Utsman langsung berseru: “Aku bersaksi kepada Allah bahwa aku akan menjadikan semua barang bawaan yang dibawa oleh kafilah ini sebagai sedekah kepada para fuqara kaum muslimin. Aku tidak pernah berharap satu dirham ataupun satu dinar sebagai gantinya. Aku hanya berharap keridhaan dan balasan dari Allah Swt.
Saat kekhalifahan berpindah ke tangan Utsman bin Affan, Allah Swt berkenan menaklukan pada masa Utsman daerah Armenia dan Kaukasus. Allah juga memenangkan kaum muslimin untuk menaklukan daerah Khurasan, Karman, Sigistan, cyprus dan beberapa daerah kecil di benua Afrika.
Kaum muslimin pada masa Utsman mendapatkan kesejahteraan yang belum pernah dirasakan oleh bangsa lain di muka bumi ini.
Hasan Al Bashry ra mengisahkan kesejahteraan penduduk pada masa Utsman bin Affan Dzu Nurain, serta kedamaian dan kenyamanan yang dirasakan oleh umat Islam. Ia berkata:
“Aku pernah melihat ada seorang pegawai Utsman berseru: ‘Wahai manusia, segeralah kalian mengambil jatah!’ Maka semua orang pun segera mengambil jatah mereka secara merata. ‘Wahai manusia, segeralah datang untuk mengambil rizqi kalian!’ Maka semua manusia segera berdatangan dan mereka mendapatkan jatah rizqi yang berlimpah.
Demi Allah kedua telingaku mendengar pegawai tadi berseru:
‘Segeralah kalian mengambil pakaian kalian!’ Semua orang segera mengambil pakaian yang panjang dan lebar. Pegawai tadi juga berseru:
‘Segeralah kalian mengambil minyak dan juga madu!’ Semua itu tidak mengherankan karena harta pada masa Utsman terus menerus berdatangan dan berlimpah.
Hubungan antara sesama muslim menjadi nyaman. Tidak ada di muka bumi seorang mukmin yang merasa khawatir terhadap seorang mukmin yang lain. Yang ada adalah seorang muslim yang menyayangi, mencintai dan membantu muslim lainnya.
Akan tetapi ada sebagian orang yang bila sudah merasa kenyang maka mereka akan kelewat batas. Jika mereka mendapatkan nikmat Allah maka mereka akan menjadi kufur.
Maka sebagian orang tadi malah melemparkan cacian kepada Utsman tentang berbagai permasalahan, yang bila permasalah tersebut dilakukan oleh orang selain Utsman maka mereka tidak akan mencacinya. Mereka tidak hanya mencaci Utsman. Kalau saja mereka berhenti mencaci Utsman, maka keadaan akan bertambah tenang. Akan tetapi setan terus meniupkan api permusuhan dan kejahatan pada diri orang-orang tadi.
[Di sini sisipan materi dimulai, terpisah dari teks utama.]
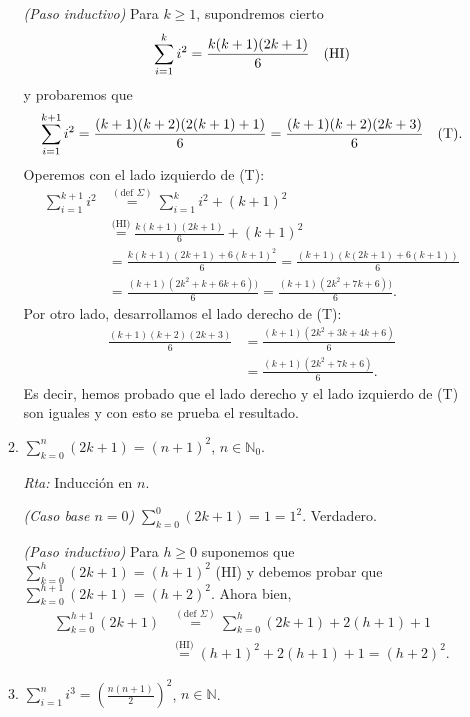 \documentclass[a4paper,12pt,twoside,spanish,reqno]{amsbook}
\numberwithin{equation}{section}
\newcommand{\rta}{\noindent\textit{Rta: }}
\begin{document}
\begin{enumerate}
\begin{enumerate}
            \textit{(Paso inductivo) } Para  $k \ge 1$,  supondremos cierto 
            $$\sum_{i=1}^{k} i^2 = \frac{k(k+1)(2k+1)}{6} \text{\quad (HI)}$$
            y probaremos que 
            $$\sum_{i=1}^{k+1} i^2 = \frac{(k+1)(k+2)(2(k+1)+1)}{6} = \frac{(k+1)(k+2)(2k+3)}{6} \text{\quad (T)}.$$ 
            Operemos con el lado izquierdo de (T):
            \begin{align*}
            \sum_{i=1}^{k+1} i^2 &\overset{(\text{def } \Sigma)}{=} \sum_{i=1}^{k} i^2 + (k+1)^2 \\ &\overset{\text{(HI)}}{=} \frac{k(k+1)(2k+1)}{6}  + (k+1)^2 \\ &=   \frac{k(k+1)(2k+1) + 6(k+1)^2}{6} = \frac{(k+1)(k(2k+1) + 6(k+1))}{6} \\ &= \frac{(k+1)(2k^2+k + 6k+6))}{6} =  \frac{(k+1)(2k^2+7k+6))}{6}.
            \end{align*}
            Por otro lado,  desarrollamos el lado derecho de (T): 
            \begin{align*}
                \frac{(k+1)(k+2)(2k+3)}{6} &= \frac{(k+1)(2k^2+3k +4k +6)}{6} \\&= \frac{(k+1)(2k^2+7k +6)}{6}.
            \end{align*}
            Es decir,  hemos probado que el lado derecho y el lado izquierdo de (T) son iguales y con esto se prueba el resultado. 
            
            \item  $\displaystyle{ \sum_{k=0}^n (2k+1) = (n+1)^2}$, $n\in \mathbb N_0$.
            
            \rta Inducción en $n$.
            
            \textit{(Caso base $n=0$) } $\sum_{k=0}^0 (2k+1) = 1 = 1^2$. Verdadero.
            
            \textit{(Paso inductivo) } Para $h \ge 0$ suponemos que $\sum_{k=0}^h (2k+1) = (h+1)^2$ (HI) y debemos probar que $\sum_{k=0}^{h+1} (2k+1) = (h+2)^2$. Ahora bien, 
            \begin{align*}
                \sum_{k=0}^{h+1} (2k+1) &\overset{(\text{def } \Sigma)}{=} \sum_{k=0}^h (2k+1) + 2(h+1) +1 \\ &\overset{\text{(HI)}}{=}  (h+1)^2 + 2(h+1) +1 = (h+2)^2.
            \end{align*}
            
            \item  $\displaystyle{ \sum_{i=1}^n i^3 = \left( \frac{n(n+1)}{2 }\right)^2}$, $n\in \mathbb N$.
            

\end{enumerate}
\end{enumerate}
\end{document}
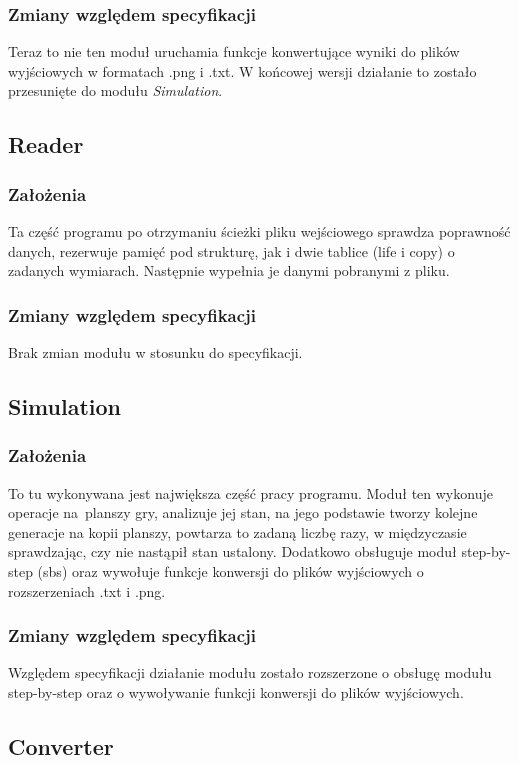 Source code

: \documentclass{article}
\begin{document}
\subsubsection{Zmiany względem specyfikacji}
Teraz to nie ten moduł uruchamia funkcje konwertujące wyniki do plików
wyjściowych w formatach .png i .txt. W końcowej wersji działanie to zostało
przesunięte do modułu \textit{Simulation}.

\subsection{Reader}
\subsubsection{Założenia}
Ta część programu po otrzymaniu ścieżki pliku wejściowego sprawdza
poprawność danych, rezerwuje pamięć pod strukturę, jak i dwie tablice (life i
copy) o zadanych wymiarach. Następnie wypełnia je danymi pobranymi z
pliku.

\subsubsection{Zmiany względem specyfikacji}
Brak zmian modułu w stosunku do specyfikacji.

\subsection{Simulation}
\subsubsection{Założenia}
To tu wykonywana jest największa część pracy programu. Moduł ten
wykonuje operacje na~planszy gry, analizuje jej stan, na jego podstawie
tworzy kolejne generacje na kopii planszy, powtarza to zadaną liczbę razy, w
międzyczasie sprawdzając, czy nie nastąpił stan ustalony. Dodatkowo obsługuje
moduł step-by-step (sbs) oraz wywołuje funkcje konwersji do plików
wyjściowych o rozszerzeniach .txt i .png.

\subsubsection{Zmiany względem specyfikacji}
Względem specyfikacji działanie modułu zostało rozszerzone o obsługę
modułu step-by-step oraz o wywoływanie funkcji konwersji do plików
wyjściowych.

\subsection{Converter}
\end{document}
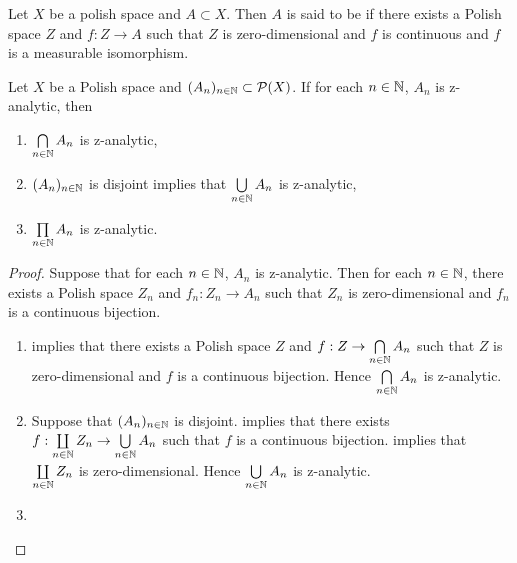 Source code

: \documentclass{book}
\begin{document}
	\begin{defn} 
		Let $X$ be a polish space and $A \subset X$. Then $A$ is said to be  if there exists a Polish space $Z$ and $f:Z \rightarrow A$ such that $Z$ is zero-dimensional and $f$ is continuous and $f$ is a measurable isomorphism. 
	\end{defn}
	
	\begin{ex} 
		Let $X$ be a Polish space and $(A_n)_{n \in \N} \subset \MP(X)$. If for each $n \in \N$, $A_n$ is z-analytic, then 
		\begin{enumerate}
			\item $\bigcap\limits_{n \in \N} A_n$ is z-analytic,
			\item $(A_n)_{n \in \N}$ is disjoint implies that $\bigcup\limits_{n \in \N} A_n$ is z-analytic,
			\item $\prod\limits_{n \in \N} A_n$ is z-analytic.
		\end{enumerate}
	\end{ex}

	\begin{proof}
		Suppose that for each $n \in \N$, $A_n$ is z-analytic. Then for each $n \in \N$, there exists a Polish space $Z_n$ and $f_n: Z_n \rightarrow A_n$ such that $Z_n$ is zero-dimensional and $f_n$ is a continuous bijection. 
		\begin{enumerate}
			\item  {} implies that there exists a Polish space $Z$ and $f:Z \rightarrow \bigcap\limits_{n \in \N} A_n$ such that $Z$ is zero-dimensional and $f$ is a continuous bijection.  Hence $\bigcap\limits_{n \in \N} A_n$ is z-analytic.
			\item Suppose that $(A_n)_{n \in \N}$ is disjoint.  implies that there exists $f: \coprod\limits_{n \in \N} Z_n \rightarrow \bigcup\limits_{n \in \N} A_n$ such that $f$ is a continuous bijection.  implies that $\coprod\limits_{n \in \N} Z_n$ is zero-dimensional. Hence $\bigcup\limits_{n \in \N} A_n$ is z-analytic.
			\item {}
		\end{enumerate}
	\end{proof}
	
\end{document}
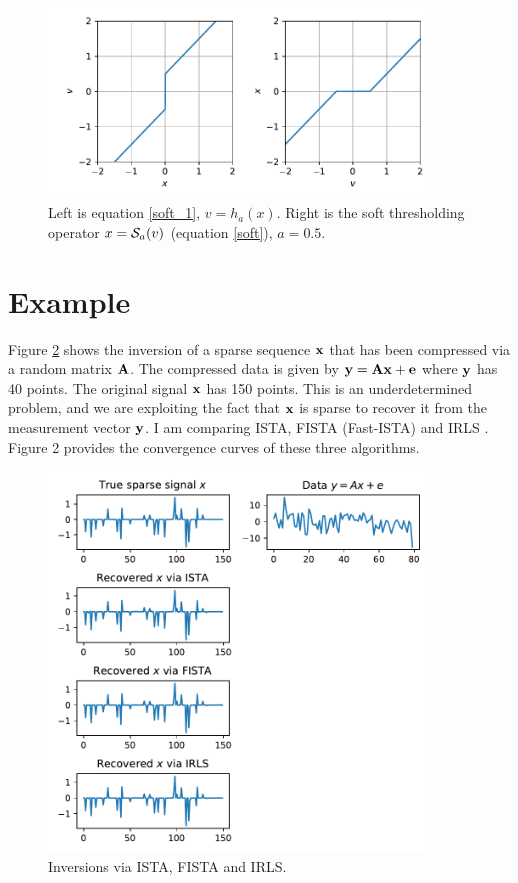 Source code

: \documentclass[11pt, oneside]{article}  	%
\begin{document}
\begin{figure}[ht!]
  \centering
  \includegraphics[width=0.9\textwidth]{soft.pdf} 
  \caption{Left is equation \ref{soft_1},  $v=h_a(x)$. Right is the soft thresholding operator $x={\cal S}_{a}(v)$ (equation  \ref{soft}), $a=0.5$. }
  \label{fig:0}
\end{figure}


\section{Example}
Figure \ref{fig:1} shows the inversion of a sparse sequence $\bf x$ that has been compressed via a random matrix 
$\bf A$. The compressed
data is given by ${\bf y} = {\bf A} {\bf x} + {\bf e}$ where $\bf y$ has 40 points. The original signal $\bf x$ has 150 points. This is an underdetermined problem, and we are exploiting the fact that $\bf x$ is sparse to recover it from
the measurement vector $\bf y$. I am comparing ISTA,  FISTA (Fast-ISTA) \citep{FISTA} and IRLS \citep{Sacchi}. Figure 2 provides
the convergence curves of these three algorithms. 

\begin{figure}[htbp]
  \centering
  \includegraphics[width=0.9\textwidth]{comparison.pdf} 
  \caption{Inversions via ISTA, FISTA and IRLS.}
  \label{fig:1}
\end{figure}
\end{document}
Sehingga ada sekelompok orang yang berjumlah banyak dari berbagai suku berbeda berkumpul di sekeliling rumah Utsman selama 40 malam. Mereka menghalangi penduduk rumah Utsman untuk mendapatkan air bersih.
Orang-orang zhalim ini telah lupa bahwa Utsman-lah orang yang pernah membeli sumur rumah dengan hartanya agar pada penduduk dan orang yang melancong ke Madinah Al Munawarah tidak kehausan. Padahal sebelumnya, penduduk Madinah tidak memiliki sumber air jernih yang dapat mereka minum.
Mereka juga menghalangi Utsman untuk melakukan shalat berjamaah di Masjid Rasulullah Saw.
Orang-orang tersebut telah tertutup matanya untuk mengetahui bahwa Utsman-lah yang pernah memperluas Masjid Nabawi dengan hartanya sendiri, agar kaum muslimin merasa lapang dan nyaman berada di dalamnya.
Saat kesulitan ini semakin menghebat menimpa diri Utsman, maka sekitar 700 orang dari kalangan sahabat dan anak-anak mereka segera berusaha melindungi Utsman.
Di antara mereka adalah: Abdullah bin Umar bin Khattab, Abdullah bin Zubair Al Awwam, Al Hasan dan Al Husain kedua putra Ali bin Abi Thalib, Abu Hurairah dan banyak lagi.
Akan tetapi Utsman bin Affan lebih memilih dirinya yang akan menjadi korban daripada banyak nyawa kaum muslimin yang akan menjadi korban hanya demi melindungi dirinya saja. Ia juga memilih untuk meregang nyawa daripada kaum muslimin lain yang akan menjadi korban pembunuhan.
Utsman berpesan kepada orang-orang yang hendak melindunginya agar ia dibiarkan sesuai kehendak Allah Swt saja. Utsman berkata kepada mereka: “Aku berjanji kepada orang yang memiliki tanggung jawab kepadaku agar mereka menahan diri dan tangannya.” Ia juga berkata kepada para budaknya: “Siapa yang mengembalikan pedang ke sarungnya, maka ia akan merdeka!”
Saat Utsman memejamkan matanya sebelum terjadi pembunuhan terhadap dirinya,ia melihat Nabi Saw yang diiringi oleh kedua sahabatnya yang bernama Abu Bakar As Shiddiq dan Umar bin Khattab.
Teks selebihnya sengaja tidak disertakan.